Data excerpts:
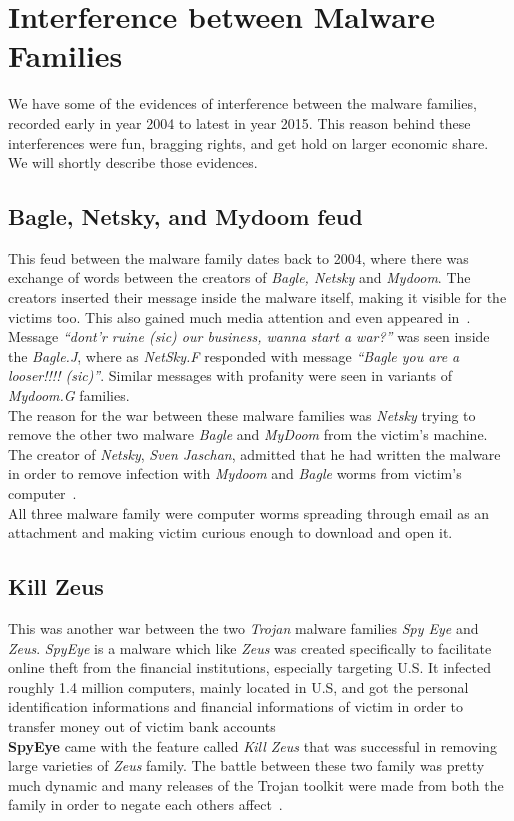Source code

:\section{Interference between Malware Families}
\label{sec:Interference between Malware Families}
We have some of the evidences of interference between the malware families, recorded early in year 2004 to latest in year 2015.
This reason behind these interferences were fun, bragging rights, and get hold on larger economic share.
We will shortly describe those evidences.
\subsection{Bagle, Netsky, and Mydoom feud}
\label{sub:Bagle, Netsky, and Mydoom feud}
This feud between the malware family dates back to 2004, where there was exchange of words between the creators of \emph{Bagle, Netsky} and \emph{Mydoom}.
The creators inserted their message inside the malware itself, making it visible for the victims too. This also gained much media attention and even appeared in~\cite[BBC]{bbccover}.
Message \emph{``dont'r ruine (sic) our business, wanna start a war?''} was seen inside the \emph{Bagle.J}, where as \emph{NetSky.F} responded with message \emph{``Bagle \- you are a looser!!!! (sic)''}.
Similar messages with profanity were seen in variants of \emph{Mydoom.G} families.\\
The reason for the war between these malware families was \emph{Netsky} trying to remove the other two malware \emph{Bagle} and \emph{MyDoom} from the victim's machine.
The creator of \emph{Netsky}, \emph{Sven Jaschan}, admitted that he had written the malware in order to remove infection with \emph{Mydoom} and \emph{Bagle} worms from victim's computer~\cite[]{wikinetsky}.\\
All three malware family were computer worms spreading through email as an attachment and making victim curious enough to download and open it.
\subsection{Kill Zeus}
\label{sub:Kill Zeus}
This was another war between the two \emph{Trojan} malware families \emph{Spy Eye} and \emph{Zeus}.
\emph{SpyEye} is a malware which like \emph{Zeus} was created specifically to facilitate online theft from the financial institutions, especially targeting U.S.
It infected roughly 1.4 million computers, mainly located in U.S, and got the personal identification informations and financial informations of victim in order to transfer money out of victim bank accounts~\cite[]{fbispyeye} \\
\textbf{SpyEye} came with the feature called \emph{Kill Zeus} that was successful in removing large varieties of \emph{Zeus} family.
The battle between these two family was pretty much dynamic and many releases of the Trojan toolkit were made from both the family in order to negate each others affect~\cite[]{sanszeus}.
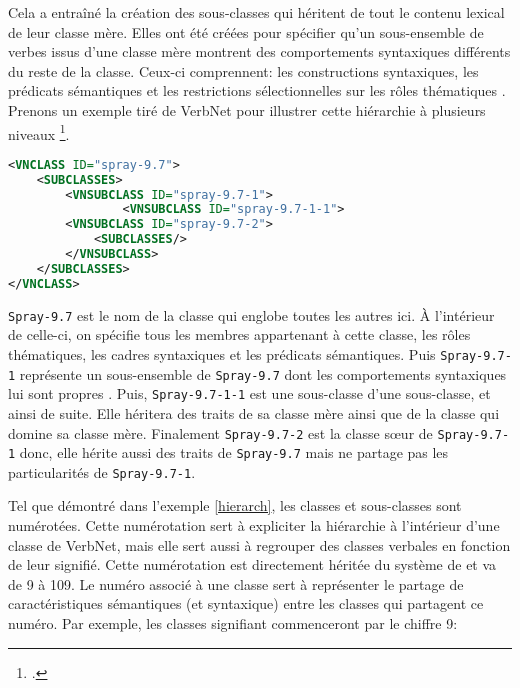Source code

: Cela a entraîné la création des sous-classes qui héritent de tout le contenu lexical de leur classe mère. Elles ont été créées pour spécifier qu'un sous-ensemble de verbes issus d'une classe mère montrent des comportements syntaxiques différents du reste de la classe. Ceux-ci comprennent: les constructions syntaxiques, les prédicats sémantiques et les restrictions sélectionnelles sur les rôles thématiques \citep{SchulerVerbnetBroadcoverageComprehensive2005}. Prenons un exemple tiré de VerbNet pour illustrer cette hiérarchie à plusieurs niveaux \footcite{CLEARVerbNetAnnotationGuidelines}.

\begin{lstlisting}[language=XML, caption = Hiérarchie, label=hierarch]
<VNCLASS ID="spray-9.7">
    <SUBCLASSES>
        <VNSUBCLASS ID="spray-9.7-1">
                <VNSUBCLASS ID="spray-9.7-1-1">
        <VNSUBCLASS ID="spray-9.7-2">
            <SUBCLASSES/>
        </VNSUBCLASS>
    </SUBCLASSES>
</VNCLASS>
\end{lstlisting}

\texttt{Spray-9.7} est le nom de la classe qui englobe toutes les autres ici. À l'intérieur de celle-ci, on spécifie tous les membres appartenant à cette classe, les rôles thématiques, les cadres syntaxiques et les prédicats sémantiques. Puis \texttt{Spray-9.7-1} représente un sous-ensemble de \texttt{Spray-9.7} dont les comportements syntaxiques lui sont propres .  Puis, \texttt{Spray-9.7-1-1} est une sous-classe d'une sous-classe, et ainsi de suite. Elle héritera des traits de sa classe mère ainsi que de la classe qui domine sa classe mère. Finalement \texttt{Spray-9.7-2} est la classe sœur de \texttt{Spray-9.7-1} donc, elle hérite aussi des traits de \texttt{Spray-9.7} mais ne partage pas les particularités de \texttt{Spray-9.7-1}.

Tel que démontré dans l'exemple \ref{hierarch}, les classes et sous-classes sont numérotées. Cette numérotation sert à expliciter la hiérarchie à l'intérieur d'une classe de VerbNet, mais elle sert aussi à regrouper des classes verbales en fonction de leur signifié. Cette numérotation est directement héritée du système de \cite{verb-classes.levin.1993} et va de 9 à 109. Le numéro associé à une classe sert à représenter le partage de caractéristiques sémantiques (et syntaxique) entre les classes qui partagent ce numéro. Par exemple, les classes signifiant  commenceront par le chiffre 9:

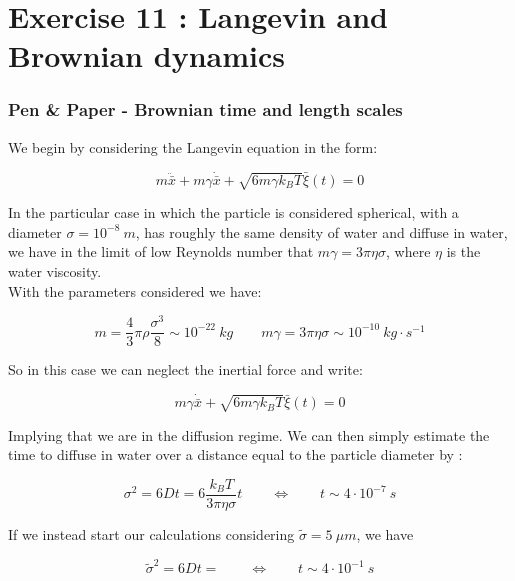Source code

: \chapter*{Exercise 11 : Langevin and Brownian dynamics}
\subsection*{Pen \& Paper - Brownian time and length scales}
We begin by considering the Langevin equation in the form:

$$ m\ddot{\bar{x}} + m\gamma\dot{\bar{x}} + \sqrt{6 m \gamma k_BT} \bar{\xi}(t) = 0 $$

In the particular case in which the particle is considered spherical, with a diameter $\sigma = 10^{-8}\ m$, has roughly the same density of water and diffuse in water, we have
in the limit of low Reynolds number that $m\gamma = 3 \pi \eta \sigma$, where $\eta$ is the water viscosity.\\
With the parameters considered we have:

$$ m = \frac{4}{3}\pi \rho\frac{\sigma^3}{8} \sim 10^{-22}\ kg \qquad m\gamma = 3 \pi \eta \sigma \sim 10^{-10}\ kg \cdot s^{-1} $$

So in this case we can neglect the inertial force and write:

$$ m\gamma\dot{\bar{x}} + \sqrt{6 m \gamma k_BT} \bar{\xi}(t) = 0 $$

Implying that we are in the diffusion regime. We can then simply estimate the time to diffuse in water over a distance equal to the particle diameter by :

$$ \sigma ^ 2 = 6Dt = 6 \frac{k_BT}{3\pi\eta\sigma} t \qquad \iff \qquad t \sim 4 \cdot 10^{-7}\ s $$

If we instead start our calculations considering $\tilde{\sigma} = 5 \ \mu m$, we have

$$ \tilde{\sigma} ^ 2 = 6Dt = \qquad \iff \qquad t \sim 4 \cdot 10^{-1}\ s $$
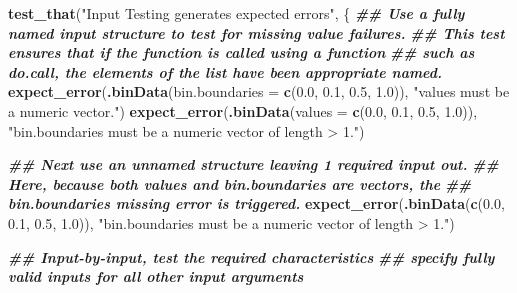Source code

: \documentclass[
]{book}
\newenvironment{Shaded}{\begin{snugshade}}{\end{snugshade}}
\newcommand{\AttributeTok}[1]{\textcolor[rgb]{0.13,0.29,0.53}{#1}}
\newcommand{\DocumentationTok}[1]{\textcolor[rgb]{0.56,0.35,0.01}{\textbf{\textit{#1}}}}
\newcommand{\FloatTok}[1]{\textcolor[rgb]{0.00,0.00,0.81}{#1}}
\newcommand{\FunctionTok}[1]{\textcolor[rgb]{0.13,0.29,0.53}{\textbf{#1}}}
\newcommand{\NormalTok}[1]{#1}
\newcommand{\StringTok}[1]{\textcolor[rgb]{0.31,0.60,0.02}{#1}}
\begin{document}
\begin{Shaded}
\begin{Highlighting}[]
\FunctionTok{test\_that}\NormalTok{(}\StringTok{"Input Testing generates expected errors"}\NormalTok{, \{}
  \DocumentationTok{\#\# Use a fully named input structure to test for missing value failures.}
  \DocumentationTok{\#\#   This test ensures that if the function is called using a function}
  \DocumentationTok{\#\#   such as do.call, the elements of the list have been appropriate named.}
  \FunctionTok{expect\_error}\NormalTok{(}\FunctionTok{.binData}\NormalTok{(}\AttributeTok{bin.boundaries =} \FunctionTok{c}\NormalTok{(}\FloatTok{0.0}\NormalTok{, }\FloatTok{0.1}\NormalTok{, }\FloatTok{0.5}\NormalTok{, }\FloatTok{1.0}\NormalTok{)),}
               \StringTok{"\textasciigrave{}values\textasciigrave{} must be a numeric vector."}\NormalTok{)}
  \FunctionTok{expect\_error}\NormalTok{(}\FunctionTok{.binData}\NormalTok{(}\AttributeTok{values =} \FunctionTok{c}\NormalTok{(}\FloatTok{0.0}\NormalTok{, }\FloatTok{0.1}\NormalTok{, }\FloatTok{0.5}\NormalTok{, }\FloatTok{1.0}\NormalTok{)),}
               \StringTok{"\textasciigrave{}bin.boundaries\textasciigrave{} must be a numeric vector of length \textgreater{} 1."}\NormalTok{)}
  
  \DocumentationTok{\#\# Next use an unnamed structure leaving 1 required input out.}
  \DocumentationTok{\#\# Here, because both \textasciigrave{}values\textasciigrave{} and \textasciigrave{}bin.boundaries\textasciigrave{} are vectors, the}
  \DocumentationTok{\#\# \textasciigrave{}bin.boundaries\textasciigrave{} missing error is triggered.}
  \FunctionTok{expect\_error}\NormalTok{(}\FunctionTok{.binData}\NormalTok{(}\FunctionTok{c}\NormalTok{(}\FloatTok{0.0}\NormalTok{, }\FloatTok{0.1}\NormalTok{, }\FloatTok{0.5}\NormalTok{, }\FloatTok{1.0}\NormalTok{)),}
               \StringTok{"\textasciigrave{}bin.boundaries\textasciigrave{} must be a numeric vector of length \textgreater{} 1."}\NormalTok{)}
  
  \DocumentationTok{\#\# Input{-}by{-}input, test the required characteristics}
  \DocumentationTok{\#\# specify fully valid inputs for all other input arguments}
  

\end{Highlighting}
\end{Shaded}
\end{document}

## WORK TO BE COMPLETED
Exactly the lines from the one containing "missing error is" through the final line of the records above are needed, copied word for word.

## OUTPUT BELOW
  \DocumentationTok{\#\# \textasciigrave{}bin.boundaries\textasciigrave{} missing error is triggered.}
  \FunctionTok{expect\_error}\NormalTok{(}\FunctionTok{.binData}\NormalTok{(}\FunctionTok{c}\NormalTok{(}\FloatTok{0.0}\NormalTok{, }\FloatTok{0.1}\NormalTok{, }\FloatTok{0.5}\NormalTok{, }\FloatTok{1.0}\NormalTok{)),}
               \StringTok{"\textasciigrave{}bin.boundaries\textasciigrave{} must be a numeric vector of length \textgreater{} 1."}\NormalTok{)}
  
  \DocumentationTok{\#\# Input{-}by{-}input, test the required characteristics}
  \DocumentationTok{\#\# specify fully valid inputs for all other input arguments}
  

\end{Highlighting}
\end{Shaded}
\end{document}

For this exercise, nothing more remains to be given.